(Data to use begins)

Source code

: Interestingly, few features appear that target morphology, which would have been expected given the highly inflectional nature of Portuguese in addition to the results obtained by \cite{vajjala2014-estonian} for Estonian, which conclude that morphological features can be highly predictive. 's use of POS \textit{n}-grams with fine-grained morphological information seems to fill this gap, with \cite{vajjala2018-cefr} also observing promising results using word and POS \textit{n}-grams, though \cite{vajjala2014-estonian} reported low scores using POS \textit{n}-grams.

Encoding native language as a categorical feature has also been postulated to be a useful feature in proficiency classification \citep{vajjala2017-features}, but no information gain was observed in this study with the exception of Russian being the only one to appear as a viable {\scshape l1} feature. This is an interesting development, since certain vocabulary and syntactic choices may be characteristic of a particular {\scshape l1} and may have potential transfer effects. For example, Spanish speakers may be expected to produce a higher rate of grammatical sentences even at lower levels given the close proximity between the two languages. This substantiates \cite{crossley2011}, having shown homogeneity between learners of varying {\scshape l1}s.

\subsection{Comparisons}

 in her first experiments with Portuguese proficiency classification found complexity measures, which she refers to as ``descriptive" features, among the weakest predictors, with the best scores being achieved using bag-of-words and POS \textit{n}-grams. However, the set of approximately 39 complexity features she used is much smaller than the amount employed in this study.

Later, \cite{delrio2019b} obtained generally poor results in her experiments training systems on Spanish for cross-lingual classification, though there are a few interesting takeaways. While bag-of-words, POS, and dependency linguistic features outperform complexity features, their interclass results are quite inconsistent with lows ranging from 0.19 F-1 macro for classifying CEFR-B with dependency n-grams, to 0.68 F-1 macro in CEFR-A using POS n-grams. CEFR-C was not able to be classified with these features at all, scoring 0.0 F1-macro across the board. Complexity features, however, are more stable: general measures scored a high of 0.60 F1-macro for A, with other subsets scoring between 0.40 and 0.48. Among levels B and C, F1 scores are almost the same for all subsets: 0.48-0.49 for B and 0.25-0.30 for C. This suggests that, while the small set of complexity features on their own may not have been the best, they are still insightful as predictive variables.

(Data to use ends)
(Data to use begins)

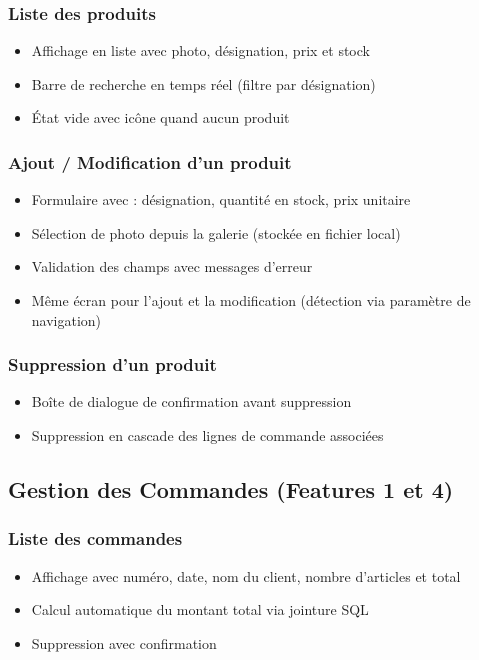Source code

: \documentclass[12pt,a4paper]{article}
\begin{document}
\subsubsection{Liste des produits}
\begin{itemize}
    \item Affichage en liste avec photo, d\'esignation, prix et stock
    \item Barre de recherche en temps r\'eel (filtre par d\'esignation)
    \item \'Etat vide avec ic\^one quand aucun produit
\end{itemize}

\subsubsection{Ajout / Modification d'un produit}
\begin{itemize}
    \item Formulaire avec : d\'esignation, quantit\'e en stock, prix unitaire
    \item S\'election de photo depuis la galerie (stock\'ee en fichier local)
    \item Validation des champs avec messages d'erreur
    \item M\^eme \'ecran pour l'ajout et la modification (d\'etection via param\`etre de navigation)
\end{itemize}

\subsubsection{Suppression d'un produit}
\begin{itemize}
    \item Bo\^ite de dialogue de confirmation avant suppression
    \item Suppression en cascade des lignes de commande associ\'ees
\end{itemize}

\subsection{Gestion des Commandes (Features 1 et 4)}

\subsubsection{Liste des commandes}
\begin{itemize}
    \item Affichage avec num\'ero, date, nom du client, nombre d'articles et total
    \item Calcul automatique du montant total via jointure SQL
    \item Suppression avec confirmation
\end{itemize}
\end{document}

(Data to use ends)
(Data to use begins)

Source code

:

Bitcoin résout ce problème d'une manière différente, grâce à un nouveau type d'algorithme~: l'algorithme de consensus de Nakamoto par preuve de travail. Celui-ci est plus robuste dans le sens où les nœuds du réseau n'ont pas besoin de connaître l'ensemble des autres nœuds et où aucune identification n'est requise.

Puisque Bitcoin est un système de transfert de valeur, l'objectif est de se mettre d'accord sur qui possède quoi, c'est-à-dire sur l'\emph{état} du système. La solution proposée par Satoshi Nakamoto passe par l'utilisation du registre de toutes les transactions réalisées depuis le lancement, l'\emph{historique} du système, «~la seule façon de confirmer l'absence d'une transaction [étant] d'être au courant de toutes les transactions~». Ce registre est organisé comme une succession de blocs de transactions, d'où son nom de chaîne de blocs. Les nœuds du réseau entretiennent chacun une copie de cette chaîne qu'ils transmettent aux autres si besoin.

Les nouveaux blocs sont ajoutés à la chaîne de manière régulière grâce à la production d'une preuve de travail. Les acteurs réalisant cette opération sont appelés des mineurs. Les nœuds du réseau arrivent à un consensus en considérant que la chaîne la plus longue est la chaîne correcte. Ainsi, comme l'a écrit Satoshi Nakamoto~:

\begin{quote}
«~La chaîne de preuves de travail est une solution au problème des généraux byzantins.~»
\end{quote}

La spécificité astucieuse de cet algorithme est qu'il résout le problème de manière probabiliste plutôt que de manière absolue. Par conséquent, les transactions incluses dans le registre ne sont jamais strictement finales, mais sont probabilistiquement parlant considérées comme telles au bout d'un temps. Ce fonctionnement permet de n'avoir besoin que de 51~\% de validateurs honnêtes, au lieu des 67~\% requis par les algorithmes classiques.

(Data to use ends)

● Exercise instructions:
Count the lines in the listing above that contain the string "prix", and give only the count.

● Exercise output:
2